Dans ces processus, les femmes occupent des rôles desquels elles sont généralement écartées par les organisations politiques ou syndicales traditionnelles. À partir de là, toutes les activités typiquement genrées changent de registre. Ainsi les a-t-on vu organiser un service d’ordre spontané à Beyrouth lors d’une manifestation à la grande surprise des violents empêchés d’agir. On sait que l’hiver dernier sur les ronds-points français, leur rôle en tant que dirigeantes était essentiel. La présence et l’action des femmes dans les révolutions citoyennes sont toujours un signal de la profondeur d’enracinement de ces dernières. Il en est ainsi parce que les femmes sont presque toujours l’ultime ligne de pérennité de fonctionnement de la société en tant qu’organisatrices de la vie quotidienne de la famille. En même temps, elles subissent davantage les conséquences du système : la précarité du travail leur est réservée à elles d’abord. Et quand la vie quotidienne est rendue impossible par les dysfonctionnements des réseaux et services publics, elles sont souvent dans l’obligation de mettre au point seules des stratégies de débrouille et de survie. Quand ce niveau de la vie quotidienne se paralyse c’est que l’insupportable est devenu la règle. On connaît la conséquence. La présence de femmes est l’indicateur le plus fort de l’irréversibilité de processus auxquels elles participent.

La Révolution citoyenne au Liban est pour l’instant dans sa phase destituante. Elle a dépassé la phase instituante, celle ou le peuple cesse d’être seulement une population atomisée et sans volonté collective, pour apparaître d’un coup sur la scène en tant qu’acteur social et politique. Au Liban, le signal le plus fort de cette émergence est l’extension du mouvement sur l’ensemble du territoire. La mobilisation ailleurs qu’à Beyrouth était timide en 2015, même si on voyait arriver dans la capitale des gens venus de tout le Liban avec des pancartes signant leur localité. Oui, il y avait eu quelques routes coupées en région. Mais cette fois-ci les gens se mobilisent dans leur propre région. C’est inédit. Il n’y avait jamais eu de manifestations de ce type à Tripoli (nord – ville plutôt sunnite), et Nabatiyeh (sud – ville plutôt chiite, bastion du Hezbollah). C’est à dire dans des espaces que l’on pensait quadrillé par des mouvements politico-communautaires capables de mobiliser/démobiliser à leur guise.

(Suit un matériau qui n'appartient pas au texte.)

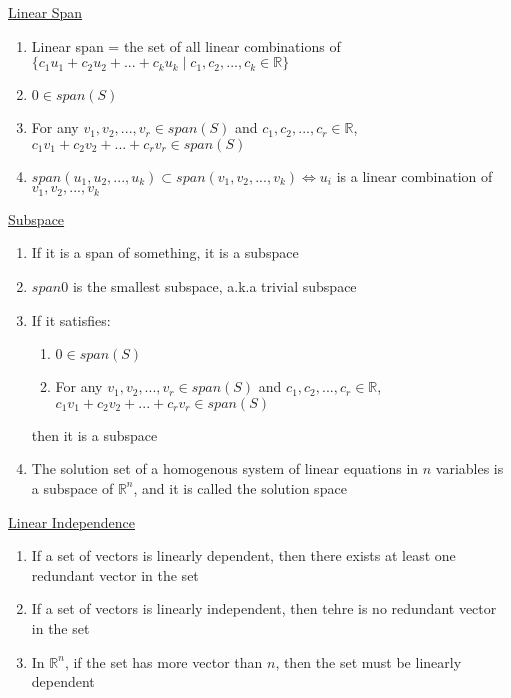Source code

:\documentclass[a4paper,1pt,landscape]{article}
\begin{document}
\begin{multicols}{3}
\underline{Linear Span}
\begin{enumerate}
\item Linear span = the set of all linear combinations of \( \{c_1 u_1 + c_2 u_2 + ... + c_k u_k \mid c_1, c_2,..., c_k \in \mathbb{R} \} \)
\item $0 \in span(S)$
\item For any $v_1, v_2, ..., v_r \in span(S)$ and $c_1, c_2, ..., c_r \in \mathbb{R}$, $c_1v_1 + c_2v_2 + ... + c_rv_r \in span(S)$
\item $span(u_1, u_2, ..., u_k) \subset span(v_1, v_2, ..., v_k) \Leftrightarrow u_i$ is a linear combination of $v_1, v_2, ..., v_k$
\end{enumerate}

\underline{Subspace}
\begin{enumerate}
\item If it is a span of something, it is a subspace
\item $span{0}$ is the smallest subspace, a.k.a trivial subspace
\item If it satisfies:
\begin{enumerate}
    \item $0 \in span(S)$
    \item For any $v_1, v_2, ..., v_r \in span(S)$ and $c_1, c_2, ..., c_r \in \mathbb{R}$, $c_1v_1 + c_2v_2 + ... + c_rv_r \in span(S)$
\end{enumerate} then it is a subspace
\item The solution set of a homogenous system of linear equations in $n$ variables is a subspace of $\mathbb{R}^n$, and it is called the solution space
\end{enumerate}

\underline{Linear Independence}
\begin{enumerate}
\item If a set of vectors is linearly dependent, then there exists at least one redundant vector in the set
\item If a set of vectors is linearly independent, then tehre is no redundant vector in the set
\item In $\mathbb{R}^n$, if the set has more vector than $n$, then the set must be linearly dependent
\end{enumerate}


\end{multicols}
\end{document}

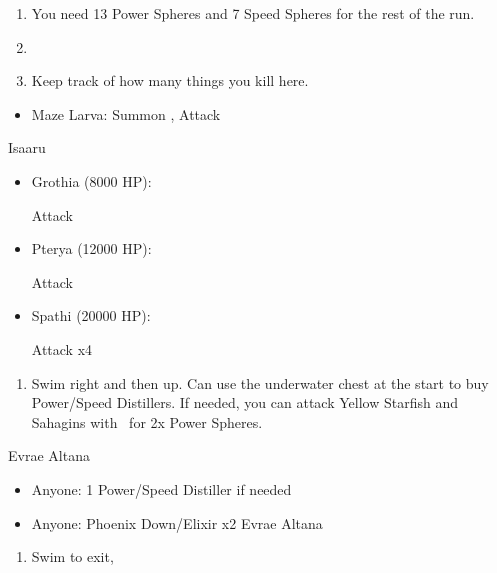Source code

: \begin{enumerate}[resume]
	\item You need 13 Power Spheres and 7 Speed Spheres for the rest of the run.
	\item \save
	\item Keep track of how many things you kill here.
\end{enumerate}
\begin{encounters}
	\begin{itemize}
		\item Maze Larva: Summon \ixion, Attack
	\end{itemize}
\end{encounters}
\bothvfill
\winvfill
\lossvfill
\begin{battle}{Isaaru}
	\begin{itemize}
		\item Grothia (8000 HP):
		      \begin{itemize}
			      \summon{\bahamut}
			      \bahamutf Attack
		      \end{itemize}
		\item Pterya (12000 HP):
		      \begin{itemize}
			      \summon{\bahamut}
			      \bahamutf Attack
		      \end{itemize}
		\item Spathi (20000 HP):
		      \begin{itemize}
			      \summon{\ixion}
			      \ixionf Attack x4
		      \end{itemize}
	\end{itemize}
\end{battle}
\begin{enumerate}[resume]
	\item Swim right and then up. Can use the underwater chest at the start to buy Power/Speed Distillers. If needed, you can attack Yellow Starfish and Sahagins with \tidus\ for 2x Power Spheres.
\end{enumerate}
\begin{battle}{Evrae Altana}
	\begin{itemize}
		\item Anyone: 1 Power/Speed Distiller if needed
		\item Anyone: Phoenix Down/Elixir x2 Evrae Altana
	\end{itemize}
\end{battle}
\begin{enumerate}[resume]
	\item Swim to exit, \sd
\end{enumerate}
\ 
\bothvfill
\ \bothnewline
\bothcb
\ 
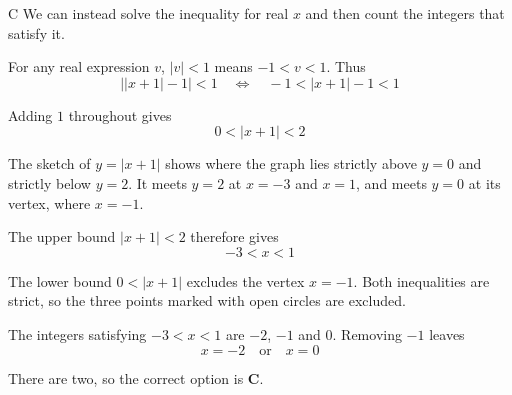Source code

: \documentclass[11pt,a4paper]{article}
\begin{document}
\begin{enumerate}[label=\textbf{\arabic*.},leftmargin=*,itemsep=0pt,start=14]
\begin{djsSolution}{C}
We can instead solve the inequality for real $x$ and then count the integers that satisfy it.

For any real expression $v$, $|v|<1$ means $-1<v<1$. Thus
\[
\bigl||x+1|-1\bigr|<1
\quad\Longleftrightarrow\quad
-1<|x+1|-1<1
\]

Adding $1$ throughout gives
\[
0<|x+1|<2
\]

The sketch of $y=|x+1|$ shows where the graph lies strictly above $y=0$ and strictly below $y=2$. It meets $y=2$ at $x=-3$ and $x=1$, and meets $y=0$ at its vertex, where $x=-1$.

\begin{djsSolutionFigure}
\end{djsSolutionFigure}

The upper bound $|x+1|<2$ therefore gives
\[
-3<x<1
\]

The lower bound $0<|x+1|$ excludes the vertex $x=-1$. Both inequalities are strict, so the three points marked with open circles are excluded.

The integers satisfying $-3<x<1$ are $-2$, $-1$ and $0$. Removing $-1$ leaves
\[
x=-2\quad\text{or}\quad x=0
\]

There are two, so the correct option is \textbf{C}.
\end{djsSolution}
\end{enumerate}
\clearpage
\thispagestyle{djssolutions}
\vspace*{8pt}
\end{document}
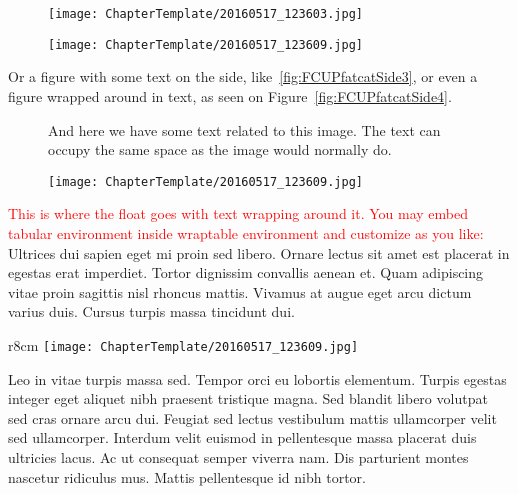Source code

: \begin{figure}
\centering
\begin{minipage}{.49\textwidth}
  \centering
  \texttt{[image: ChapterTemplate/20160517\_123603.jpg]}
\end{minipage}%
\hfill
\begin{minipage}{.49\textwidth}
  \centering
  \texttt{[image: ChapterTemplate/20160517\_123609.jpg]}
\end{minipage}
\end{figure}


Or a figure with some text on the side, like~\ref{fig:FCUPfatcatSide3}, or even
a figure wrapped around in text, as seen on Figure~\ref{fig:FCUPfatcatSide4}.

\begin{figure}
\centering
\begin{minipage}{.49\textwidth}
  And here we have some text related to this image. The text can occupy the same space as the image would normally do.
\end{minipage}%
\hfill
\begin{minipage}{.49\textwidth}
  \centering
  \texttt{[image: ChapterTemplate/20160517\_123609.jpg]}
\end{minipage}
\end{figure}

\textcolor{red}{This is where the float goes with text wrapping around it. You
may embed tabular environment inside wraptable environment and customize as you
like:} Ultrices dui sapien eget mi proin sed libero. Ornare lectus sit amet est
placerat in egestas erat imperdiet. Tortor dignissim convallis aenean et. Quam
adipiscing vitae proin sagittis nisl rhoncus mattis. Vivamus at augue eget arcu
dictum varius duis. Cursus turpis massa tincidunt dui.
\begin{wrapfigure}{r}{8cm}
    \centering
    \texttt{[image: ChapterTemplate/20160517\_123609.jpg]}
  \end{wrapfigure}
Leo in vitae turpis massa sed. Tempor orci eu lobortis elementum. Turpis egestas
integer eget aliquet nibh praesent tristique magna. Sed blandit libero volutpat
sed cras ornare arcu dui. Feugiat sed lectus vestibulum mattis ullamcorper velit
sed ullamcorper. Interdum velit euismod in pellentesque massa placerat duis
ultricies lacus. Ac ut consequat semper viverra nam. Dis parturient montes
nascetur ridiculus mus. Mattis pellentesque id nibh tortor.

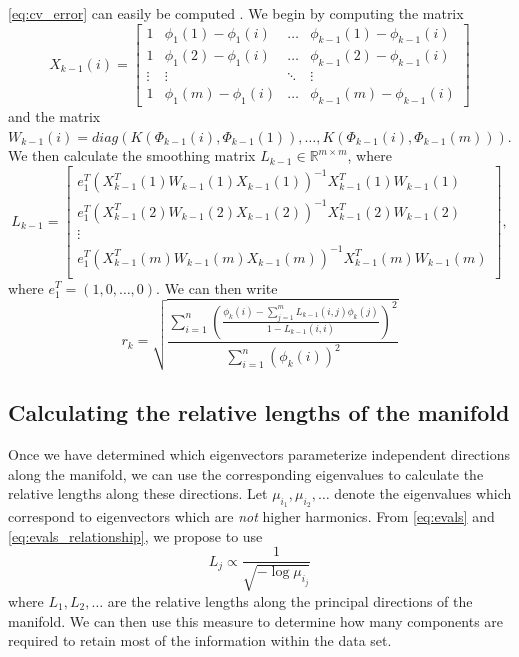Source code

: \documentclass[preprint]{elsarticle}
\begin{document}
\eqref{eq:cv_error} can easily be computed \cite{wasserman2006all}.
%
We begin by computing the matrix
\begin{equation}
X_{k-1}(i) = \begin{bmatrix}
1 & \phi_1(1) - \phi_1(i) & \dots & \phi_{k-1}(1)- \phi_{k-1}(i) \\
1 & \phi_1(2) - \phi_1(i) & \dots & \phi_{k-1}(2)- \phi_{k-1}(i) \\
\vdots & \vdots & \ddots & \vdots \\
1 & \phi_1(m) - \phi_1(i) & \dots & \phi_{k-1}(m)- \phi_{k-1}(i) 
\end{bmatrix}
\end{equation}
%
and the matrix $W_{k-1}(i) = diag \left( K(\Phi_{k-1}(i), \Phi_{k-1}(1)), \dots, K(\Phi_{k-1}(i), \Phi_{k-1}(m)) \right)$.
%
We then calculate the smoothing matrix $L_{k-1} \in \mathbb{R}^{m \times m}$, where 
\begin{equation}
L_{k-1} =
\begin{bmatrix}
e_1^T \left( X_{k-1}^T(1) W_{k-1}(1) X_{k-1}(1) \right) ^{-1} X_{k-1}^T(1) W_{k-1}(1) \\
e_1^T \left( X_{k-1}^T(2) W_{k-1}(2) X_{k-1}(2) \right) ^{-1} X_{k-1}^T(2) W_{k-1}(2) \\
\vdots \\
e_1^T \left( X_{k-1}^T(m) W_{k-1}(m) X_{k-1}(m) \right) ^{-1} X_{k-1}^T(m) W_{k-1}(m) \\
\end{bmatrix},
\end{equation}
%
where $e_1^T = (1, 0, \dots, 0)$. 
%
We can then write
%
\begin{equation} 
r_{k} = \sqrt{ \frac{\sum_{i=1}^n \left( \frac{ \phi_{k} (i) - \sum_{j=1}^m L_{k-1}(i,j) \phi_{k}(j) }{1-L_{k-1}(i,i)} \right)^2} {\sum_{i=1}^n  \left( \phi_{k} (i) \right)^2 }}
\end{equation}

\subsection{Calculating the relative lengths of the manifold}

Once we have determined which eigenvectors parameterize independent directions along the manifold, we can use the corresponding eigenvalues to calculate the relative lengths along these directions. 
%
Let $\mu_{i_1}, \mu_{i_2}, \dots$ denote the eigenvalues which correspond to eigenvectors which are {\em not} higher harmonics. 
%
From \eqref{eq:evals} and \eqref{eq:evals_relationship}, we propose to use
\begin{equation} \label{eq:est_lengths}
L_j \propto \frac{1}{\sqrt{-\log \mu_{i_j}}}
\end{equation}
where $L_1, L_2, \dots$ are the relative lengths along the principal directions of the manifold. 
%
We can then use this measure to determine how many components are required to retain most of the information within the data set. 
\end{document}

Le mouvement citoyen actuel semble montrer qu’ils ont perdu l’exclusivité de cette capacité. D’autres ressorts agissent qui les surpassent. Chacun fait appel à des réalités transversales dans la société. Cela se voit quand on observe comment convergent des mouvements eux aussi restés sectorisés dans le passé. On connaît le rôle des activistes laïcs internationalisés du centre-ville beyrouthin. On les avait vu réapparaître en 2018 autour d’une liste municipale à Beyrouth – Beirut Medinati (Beyrouth ma ville). À présent s’y joignent d’autres courants sociaux qui couvaient depuis un moment alors même que les syndicats restaient très faibles. J’ai évoqué les militaires et les enseignants. Ces processus collectifs sont liés à des corporations centrales dans la vie de la société libanaise.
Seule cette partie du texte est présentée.